"Because, when I'm making music, I don't think about anything, you know? All I think about is what I want to hear. So that for me is what I want - I want my head to be constantly being rearranged"
About this Quote
Jenkinson frames music-making less as self-expression than as self-administered brain surgery. The casual phrasing ("you know?") is a feint: it invites you into something intimate, then immediately narrows the room until only one appetite matters - sound that satisfies his own ear. In an era where musicians are trained to narrate their work as identity, activism, or brand, he insists on a bluntly private standard: what he wants to hear. That refusal is its own cultural stance.

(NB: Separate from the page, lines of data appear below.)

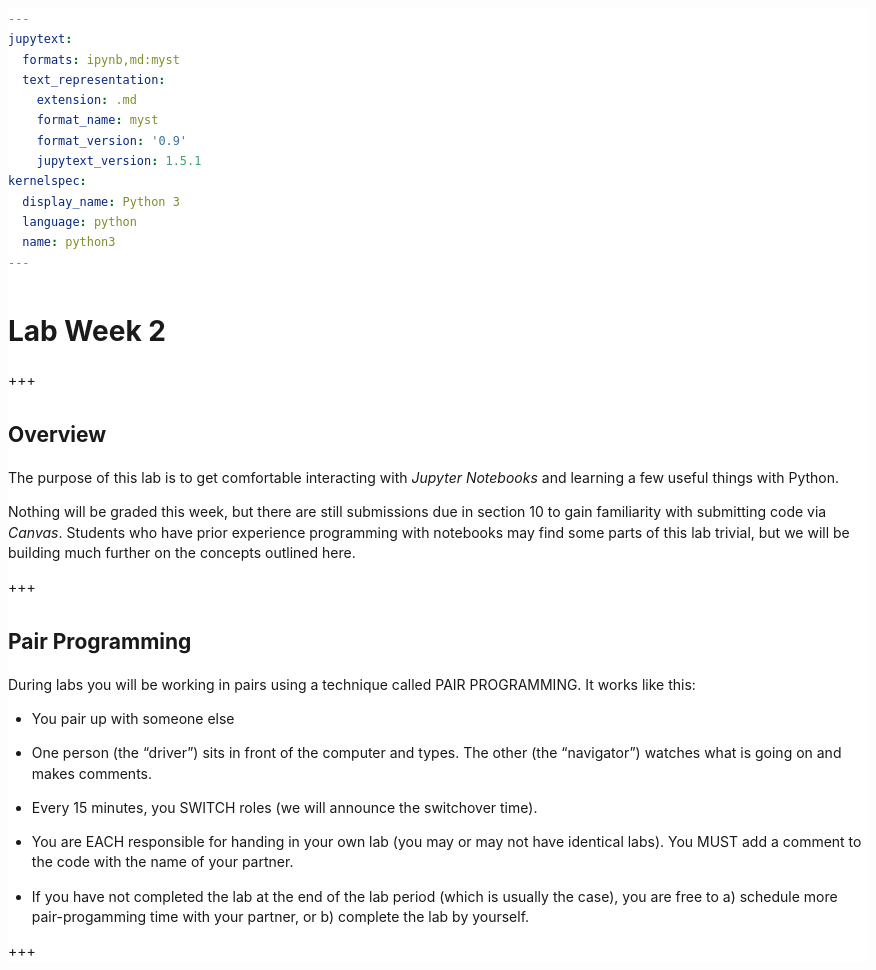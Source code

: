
 ```yaml
---
jupytext:
  formats: ipynb,md:myst
  text_representation:
    extension: .md
    format_name: myst
    format_version: '0.9'
    jupytext_version: 1.5.1
kernelspec:
  display_name: Python 3
  language: python
  name: python3
---
```


# Lab Week 2

+++

## Overview

The purpose of this lab is to get comfortable interacting with *Jupyter Notebooks* and learning a few useful things with Python. 

Nothing will be graded this week, but there are still submissions due in section 10 to gain familiarity with submitting code via *Canvas*. Students who have prior experience programming with notebooks may find some parts of this lab trivial, but we will be building much further on the concepts outlined here. 

+++

## Pair Programming

During labs you will be working in pairs using a technique called PAIR PROGRAMMING. It works like this:

* You pair up with someone else

* One person (the “driver”) sits in front of the computer and types. The other (the “navigator”) watches what is going on and makes comments.

* Every 15 minutes, you SWITCH roles (we will announce the switchover time).

* You are EACH responsible for handing in your own lab (you may or may not have identical labs). You MUST add a comment to the code with the name of your partner.

* If you have not completed the lab at the end of the lab period (which is usually the case), you are free to a) schedule more pair-progamming time with your partner, or b) complete the lab by yourself.


+++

The line "I don't think about anything" isn’t anti-intellectual; it’s anti-distraction. Jenkinson is describing flow as austerity, a temporary suspension of the social self. No audience in the room, no market notes, no taste-making committee, not even a coherent storyline about what the track is "about". Just the sensory goal. It reads like a defense of experimental music that doesn’t apologize for being difficult, because difficulty here is a tool, not a posture.
Then he lands the real thesis: "I want my head to be constantly being rearranged". The subtext is craving novelty so intense it borders on dependency - the dopamine loop of surprise, the itch for unfamiliar structures, timbres, rhythms. "Rearranged" implies not decoration but rewiring: music as a mechanism for destabilizing habit. Contextually, it fits a late-90s-to-now electronic tradition (from drill-and-bass to IDM) where progress is measured by how effectively a track scrambles your predictive brain. Jenkinson isn’t chasing transcendence; he’s chasing cognitive motion, and he’s honest about the selfishness of that chase.
The line "I don't think about anything" isn’t anti-intellectual; it’s anti-distraction. Jenkinson is describing flow as austerity, a temporary suspension of the social self. No audience in the room, no market notes, no taste-making committee, not even a coherent storyline about what the track is "about". Just the sensory goal. It reads like a defense of experimental music that doesn’t apologize for being difficult, because difficulty here is a tool, not a posture.
Then he lands the real thesis: "I want my head to be constantly being rearranged". The subtext is craving novelty so intense it borders on dependency - the dopamine loop of surprise, the itch for unfamiliar structures, timbres, rhythms. "Rearranged" implies not decoration but rewiring: music as a mechanism for destabilizing habit. Contextually, it fits a late-90s-to-now electronic tradition (from drill-and-bass to IDM) where progress is measured by how effectively a track scrambles your predictive brain. Jenkinson isn’t chasing transcendence; he’s chasing cognitive motion, and he’s honest about the selfishness of that chase.